Hacker News new | ask | show | jobs
by czardoz 1875 days ago
> So much stuff just from the readme would introduce breaking changes to the Python ecosystem.

Being compatible with the rest of the Python ecosystem is the main reason why Cinder is built on top of CPython. Although yes, some features are indeed very experimental.

> in a world where we have type annotations, JITs feel like a massive step back. Stuff like mypyc could get us way further into high performance stuff

Ah, but that introduces a separate compilation step, which may not be tolerable in every situation.

1 comments

Well, the compilation step is alredy present in current py -> pyc phase, it's just a matter of "extending" it.
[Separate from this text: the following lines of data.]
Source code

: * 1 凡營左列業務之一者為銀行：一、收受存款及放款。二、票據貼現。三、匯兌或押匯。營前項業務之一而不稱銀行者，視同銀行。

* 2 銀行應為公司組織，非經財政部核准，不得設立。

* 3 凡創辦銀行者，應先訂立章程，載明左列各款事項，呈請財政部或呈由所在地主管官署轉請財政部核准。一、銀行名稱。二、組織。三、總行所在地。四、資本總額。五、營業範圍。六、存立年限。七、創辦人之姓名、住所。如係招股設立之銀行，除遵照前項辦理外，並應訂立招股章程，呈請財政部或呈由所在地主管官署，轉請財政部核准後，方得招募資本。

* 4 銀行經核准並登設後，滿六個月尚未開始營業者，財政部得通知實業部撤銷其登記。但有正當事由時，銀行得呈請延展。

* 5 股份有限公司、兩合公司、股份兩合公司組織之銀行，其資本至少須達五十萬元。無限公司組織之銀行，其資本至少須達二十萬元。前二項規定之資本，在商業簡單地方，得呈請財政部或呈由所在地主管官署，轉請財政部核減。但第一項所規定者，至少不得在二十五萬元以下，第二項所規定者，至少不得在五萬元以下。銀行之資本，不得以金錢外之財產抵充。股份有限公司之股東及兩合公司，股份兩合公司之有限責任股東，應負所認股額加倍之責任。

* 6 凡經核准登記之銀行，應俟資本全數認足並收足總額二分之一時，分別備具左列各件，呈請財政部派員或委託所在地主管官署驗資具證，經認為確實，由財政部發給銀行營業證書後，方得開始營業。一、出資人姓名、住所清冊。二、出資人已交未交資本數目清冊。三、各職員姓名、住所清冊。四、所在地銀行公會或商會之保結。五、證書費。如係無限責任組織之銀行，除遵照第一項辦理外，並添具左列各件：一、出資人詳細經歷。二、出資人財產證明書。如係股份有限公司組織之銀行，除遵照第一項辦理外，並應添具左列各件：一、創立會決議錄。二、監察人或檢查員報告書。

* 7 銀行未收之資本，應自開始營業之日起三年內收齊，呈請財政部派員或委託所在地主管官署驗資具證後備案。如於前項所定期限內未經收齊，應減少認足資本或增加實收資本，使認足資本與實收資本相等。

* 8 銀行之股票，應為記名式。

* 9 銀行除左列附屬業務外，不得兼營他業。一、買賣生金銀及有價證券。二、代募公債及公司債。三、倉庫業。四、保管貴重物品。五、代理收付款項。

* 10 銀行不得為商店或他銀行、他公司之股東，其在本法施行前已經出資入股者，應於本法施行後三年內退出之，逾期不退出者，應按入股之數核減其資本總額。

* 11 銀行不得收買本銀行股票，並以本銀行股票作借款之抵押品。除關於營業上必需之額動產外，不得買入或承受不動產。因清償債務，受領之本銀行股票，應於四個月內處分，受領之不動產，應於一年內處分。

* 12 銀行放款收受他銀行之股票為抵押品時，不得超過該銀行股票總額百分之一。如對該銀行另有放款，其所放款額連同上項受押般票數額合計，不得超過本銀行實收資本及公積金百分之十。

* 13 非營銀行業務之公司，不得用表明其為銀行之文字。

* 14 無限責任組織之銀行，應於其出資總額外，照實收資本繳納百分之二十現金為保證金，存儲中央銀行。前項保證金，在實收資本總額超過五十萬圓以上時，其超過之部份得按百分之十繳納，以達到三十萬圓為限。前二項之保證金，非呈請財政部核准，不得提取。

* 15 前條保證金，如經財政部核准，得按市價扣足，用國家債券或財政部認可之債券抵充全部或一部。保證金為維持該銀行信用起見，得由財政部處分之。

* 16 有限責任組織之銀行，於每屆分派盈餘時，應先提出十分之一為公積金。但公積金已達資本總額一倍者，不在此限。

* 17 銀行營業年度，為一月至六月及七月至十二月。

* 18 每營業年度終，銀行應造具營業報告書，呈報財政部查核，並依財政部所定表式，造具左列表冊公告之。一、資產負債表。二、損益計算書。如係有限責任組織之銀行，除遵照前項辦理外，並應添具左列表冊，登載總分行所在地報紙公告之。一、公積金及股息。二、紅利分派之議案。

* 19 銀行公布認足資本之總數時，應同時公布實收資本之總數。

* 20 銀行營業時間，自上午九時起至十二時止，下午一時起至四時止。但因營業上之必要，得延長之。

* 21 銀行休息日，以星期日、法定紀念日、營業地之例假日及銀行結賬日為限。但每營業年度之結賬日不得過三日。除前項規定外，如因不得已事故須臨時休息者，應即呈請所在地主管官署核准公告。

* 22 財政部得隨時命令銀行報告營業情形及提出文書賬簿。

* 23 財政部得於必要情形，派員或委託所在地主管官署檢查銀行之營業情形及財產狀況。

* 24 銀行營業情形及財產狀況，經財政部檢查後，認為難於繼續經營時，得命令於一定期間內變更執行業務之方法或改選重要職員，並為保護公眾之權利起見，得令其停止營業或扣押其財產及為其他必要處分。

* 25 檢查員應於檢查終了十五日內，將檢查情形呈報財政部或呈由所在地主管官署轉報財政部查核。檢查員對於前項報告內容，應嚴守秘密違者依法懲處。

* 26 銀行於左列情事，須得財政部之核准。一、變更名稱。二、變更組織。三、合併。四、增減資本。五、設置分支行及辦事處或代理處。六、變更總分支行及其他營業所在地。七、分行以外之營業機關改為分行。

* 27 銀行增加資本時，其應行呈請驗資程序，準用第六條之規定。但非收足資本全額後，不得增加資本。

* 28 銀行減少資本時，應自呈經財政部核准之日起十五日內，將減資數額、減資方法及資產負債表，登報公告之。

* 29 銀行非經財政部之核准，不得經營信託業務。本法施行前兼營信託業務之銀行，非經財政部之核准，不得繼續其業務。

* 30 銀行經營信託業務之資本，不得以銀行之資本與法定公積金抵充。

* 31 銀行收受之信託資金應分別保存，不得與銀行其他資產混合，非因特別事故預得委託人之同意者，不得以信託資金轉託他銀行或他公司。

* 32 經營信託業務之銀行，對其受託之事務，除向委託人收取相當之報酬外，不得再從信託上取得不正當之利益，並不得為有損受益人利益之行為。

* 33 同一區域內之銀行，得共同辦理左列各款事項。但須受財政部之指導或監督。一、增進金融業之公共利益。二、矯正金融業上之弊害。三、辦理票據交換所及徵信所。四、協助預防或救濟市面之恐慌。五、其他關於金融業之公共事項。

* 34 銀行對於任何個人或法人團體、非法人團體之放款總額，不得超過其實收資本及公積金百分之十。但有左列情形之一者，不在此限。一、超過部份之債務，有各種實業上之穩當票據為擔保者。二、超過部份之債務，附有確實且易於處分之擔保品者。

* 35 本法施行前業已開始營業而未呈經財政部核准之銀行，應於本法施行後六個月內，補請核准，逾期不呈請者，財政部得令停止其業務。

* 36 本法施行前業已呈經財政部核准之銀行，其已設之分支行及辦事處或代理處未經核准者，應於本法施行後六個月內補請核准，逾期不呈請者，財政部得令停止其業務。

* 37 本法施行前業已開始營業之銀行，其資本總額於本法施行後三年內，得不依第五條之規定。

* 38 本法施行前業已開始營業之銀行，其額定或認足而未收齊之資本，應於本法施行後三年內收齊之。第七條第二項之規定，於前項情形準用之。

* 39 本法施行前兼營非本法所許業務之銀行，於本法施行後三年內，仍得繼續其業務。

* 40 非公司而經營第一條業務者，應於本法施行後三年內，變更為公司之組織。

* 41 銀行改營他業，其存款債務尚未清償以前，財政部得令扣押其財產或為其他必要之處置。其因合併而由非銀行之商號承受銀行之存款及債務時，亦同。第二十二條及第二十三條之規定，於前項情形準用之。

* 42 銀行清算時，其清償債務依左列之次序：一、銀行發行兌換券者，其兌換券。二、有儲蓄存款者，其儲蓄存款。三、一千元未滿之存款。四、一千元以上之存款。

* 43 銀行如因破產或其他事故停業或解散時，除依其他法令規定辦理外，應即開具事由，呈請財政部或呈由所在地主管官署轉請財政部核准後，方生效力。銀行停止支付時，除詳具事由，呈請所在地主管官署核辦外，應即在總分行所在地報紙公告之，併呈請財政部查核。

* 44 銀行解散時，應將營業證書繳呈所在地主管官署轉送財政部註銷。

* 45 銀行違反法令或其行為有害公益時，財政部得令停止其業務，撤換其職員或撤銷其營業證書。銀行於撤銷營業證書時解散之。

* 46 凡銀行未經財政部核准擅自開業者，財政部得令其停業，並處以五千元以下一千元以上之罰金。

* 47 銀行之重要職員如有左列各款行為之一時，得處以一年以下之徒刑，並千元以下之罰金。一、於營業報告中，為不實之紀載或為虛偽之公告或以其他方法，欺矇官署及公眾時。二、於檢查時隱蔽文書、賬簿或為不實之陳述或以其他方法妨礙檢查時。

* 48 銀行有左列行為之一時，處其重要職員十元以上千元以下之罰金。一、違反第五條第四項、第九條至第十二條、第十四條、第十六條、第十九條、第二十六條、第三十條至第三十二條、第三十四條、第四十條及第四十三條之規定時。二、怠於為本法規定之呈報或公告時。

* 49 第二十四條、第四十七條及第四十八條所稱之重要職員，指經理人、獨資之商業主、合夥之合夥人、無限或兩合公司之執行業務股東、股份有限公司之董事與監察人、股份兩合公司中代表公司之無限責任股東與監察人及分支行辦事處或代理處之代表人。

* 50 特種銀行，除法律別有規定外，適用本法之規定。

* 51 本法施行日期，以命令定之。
Also, look at how cython work
> Well, the compilation step is alredy present in current py -> pyc phase

Yes, but developers don't have to ever interact with it.

> Also, look at how cython work

Cython works by adding a separate build step. Changing a Cython module requires you to recompile it, which is avoided with a JIT.

Why would developers have to interact with a mypyc step any more than the pyc step? Why is “developers might have to interact with it” some kind of non-starter, as though having a compile phase is a worse evil than a hyper-slow language?

FWIW, I think we could probably buy ourselves a lot of latitude to optimize CPython by designating a much smaller API surface (like h.py) and then optimizations largely won’t have to worry about breaking compatibility with C-extensions (which seems to be the biggest reason CPython is unoptimized).

But in general I’ve lost faith in the maintainers’ leadership to drive through this kind of change (or similarly, to fix package management), so I’ve moved on to greener pastures (Go for the most part, with some Rust here and there) and everything is just so easy nowadays compared to my ~15 years as a Python developer.

> Why is “developers might have to interact with it” some kind of non-starter, as though having a compile phase is a worse evil than a hyper-slow language?

For big monoliths (like ours at IG), the server start-up can take more than 10sec, which is already super high for a "edit -> refresh" workflow. Introducing a Cython like compilation step is really a major drawback for every single developer.

For smaller projects, Cython works extremely well (and we do use it for places where we need to interface with C/C++).

> For big monoliths (like ours at IG), the server start-up can take more than 10sec, which is already super high for a "edit -> refresh" workflow. Introducing a Cython like compilation step is really a major drawback for every single developer.

Then skip it for your dev builds.

Can you elaborate on what you mean by "skip" Cython compilation on dev builds? How would you then test changes to Cython code?